On the other hand, the American Diabetes Association, despite recommending the traditional low fat diet, has recently reduced the recommended carbohydrate contents in the diet, perhaps reflecting a trend towards a reduced carbohydrate diet to follow [19].

Returning to the Atkins book, despite the fact that the book is very well referenced, certain statements such as "high carbohydrate diet leads to diabetes" are not well substantiated, unless of course such a diet leads to weight gain, which it may. Furthermore, the book does not devote a sufficient amount of space discussing the side effects associated with dieting in general and low carbohydrate diet in particular.

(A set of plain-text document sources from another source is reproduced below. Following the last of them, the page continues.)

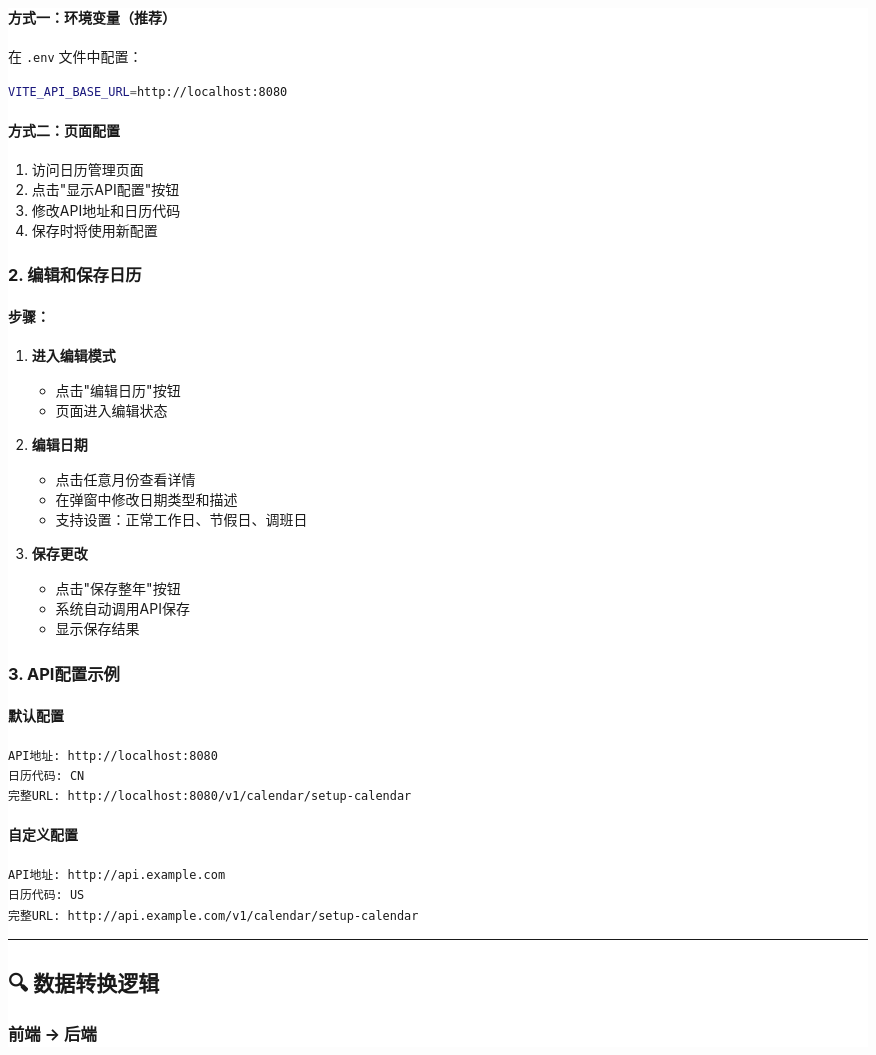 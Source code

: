 #### 方式一：环境变量（推荐）

在 `.env` 文件中配置：

```bash
VITE_API_BASE_URL=http://localhost:8080
```

#### 方式二：页面配置

1. 访问日历管理页面
2. 点击"显示API配置"按钮
3. 修改API地址和日历代码
4. 保存时将使用新配置

### 2. 编辑和保存日历

#### 步骤：

1. **进入编辑模式**
   - 点击"编辑日历"按钮
   - 页面进入编辑状态

2. **编辑日期**
   - 点击任意月份查看详情
   - 在弹窗中修改日期类型和描述
   - 支持设置：正常工作日、节假日、调班日

3. **保存更改**
   - 点击"保存整年"按钮
   - 系统自动调用API保存
   - 显示保存结果

### 3. API配置示例

#### 默认配置
```
API地址: http://localhost:8080
日历代码: CN
完整URL: http://localhost:8080/v1/calendar/setup-calendar
```

#### 自定义配置
```
API地址: http://api.example.com
日历代码: US
完整URL: http://api.example.com/v1/calendar/setup-calendar
```

---

## 🔍 数据转换逻辑

### 前端 → 后端
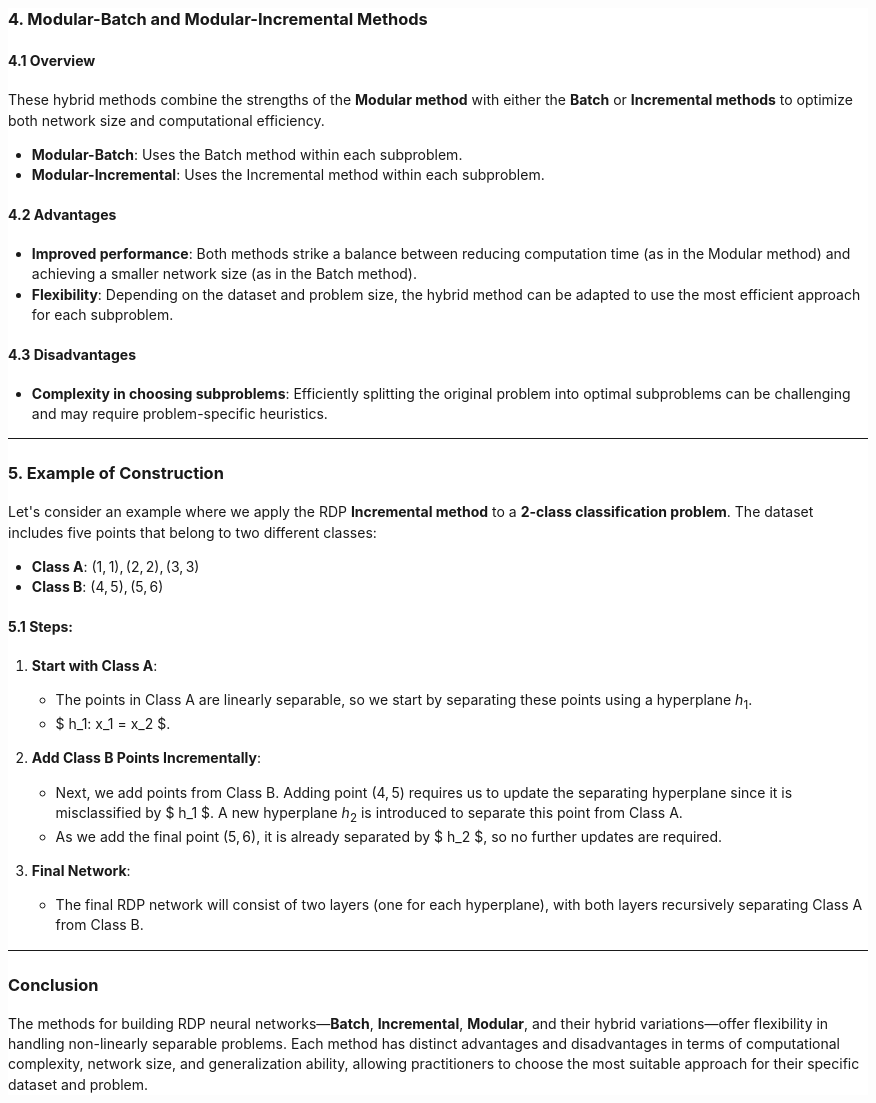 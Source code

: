 
### 4. **Modular-Batch and Modular-Incremental Methods**

#### 4.1 **Overview**
These hybrid methods combine the strengths of the **Modular method** with either the **Batch** or **Incremental methods** to optimize both network size and computational efficiency. 

- **Modular-Batch**: Uses the Batch method within each subproblem.
- **Modular-Incremental**: Uses the Incremental method within each subproblem.

#### 4.2 **Advantages**
- **Improved performance**: Both methods strike a balance between reducing computation time (as in the Modular method) and achieving a smaller network size (as in the Batch method).
- **Flexibility**: Depending on the dataset and problem size, the hybrid method can be adapted to use the most efficient approach for each subproblem.

#### 4.3 **Disadvantages**
- **Complexity in choosing subproblems**: Efficiently splitting the original problem into optimal subproblems can be challenging and may require problem-specific heuristics.

---

### 5. **Example of Construction**

Let's consider an example where we apply the RDP **Incremental method** to a **2-class classification problem**. The dataset includes five points that belong to two different classes:

- **Class A**: $(1, 1), (2, 2), (3, 3)$
- **Class B**: $(4, 5), (5, 6)$

#### 5.1 Steps:
1. **Start with Class A**: 
   - The points in Class A are linearly separable, so we start by separating these points using a hyperplane $h_1$.
   - $ h_1: x_1 = x_2 $.

2. **Add Class B Points Incrementally**:
   - Next, we add points from Class B. Adding point $(4, 5)$ requires us to update the separating hyperplane since it is misclassified by $ h_1 $. A new hyperplane $h_2$ is introduced to separate this point from Class A.
   - As we add the final point $(5, 6)$, it is already separated by $ h_2 $, so no further updates are required.

3. **Final Network**:
   - The final RDP network will consist of two layers (one for each hyperplane), with both layers recursively separating Class A from Class B.

---

### Conclusion

The methods for building RDP neural networks—**Batch**, **Incremental**, **Modular**, and their hybrid variations—offer flexibility in handling non-linearly separable problems. Each method has distinct advantages and disadvantages in terms of computational complexity, network size, and generalization ability, allowing practitioners to choose the most suitable approach for their specific dataset and problem.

This is of concern, since it leaves the reader with the impression that the low carbohydrate diet or dieting, in general, has no negative consequences. Nonetheless, the amount of information the book provides in a simple, yet accurate format will benefit patients with diabetes and their families as well as those who are at risk for developing diabetes and the metabolic syndrome. If, after reading this book, the reader is able to identify that he or she is at risk for diabetes and the metabolic syndrome and takes action that could potentially save his or her life the book will be a valuable contribution. Atkins Diabetes Revolution has a list price of $25.95 and is available at Amazon.com and presumably other sites for half that price. Possibly, a shorter and still more affordable version of the book would be helpful for diabetic patients, their families and for the general reader, to help identify their risk for the disease.

As clinicians, we would not be comfortable recommending any diet without first hand experience. The Atkins Diabetes Revolution, however, is sufficiently convincing to make us believe that some form of low carbohydrate intervention is worth investigating and should be considered by practitioners. The highly negative un-scientific response of critics, if anything, encourages us in this direction.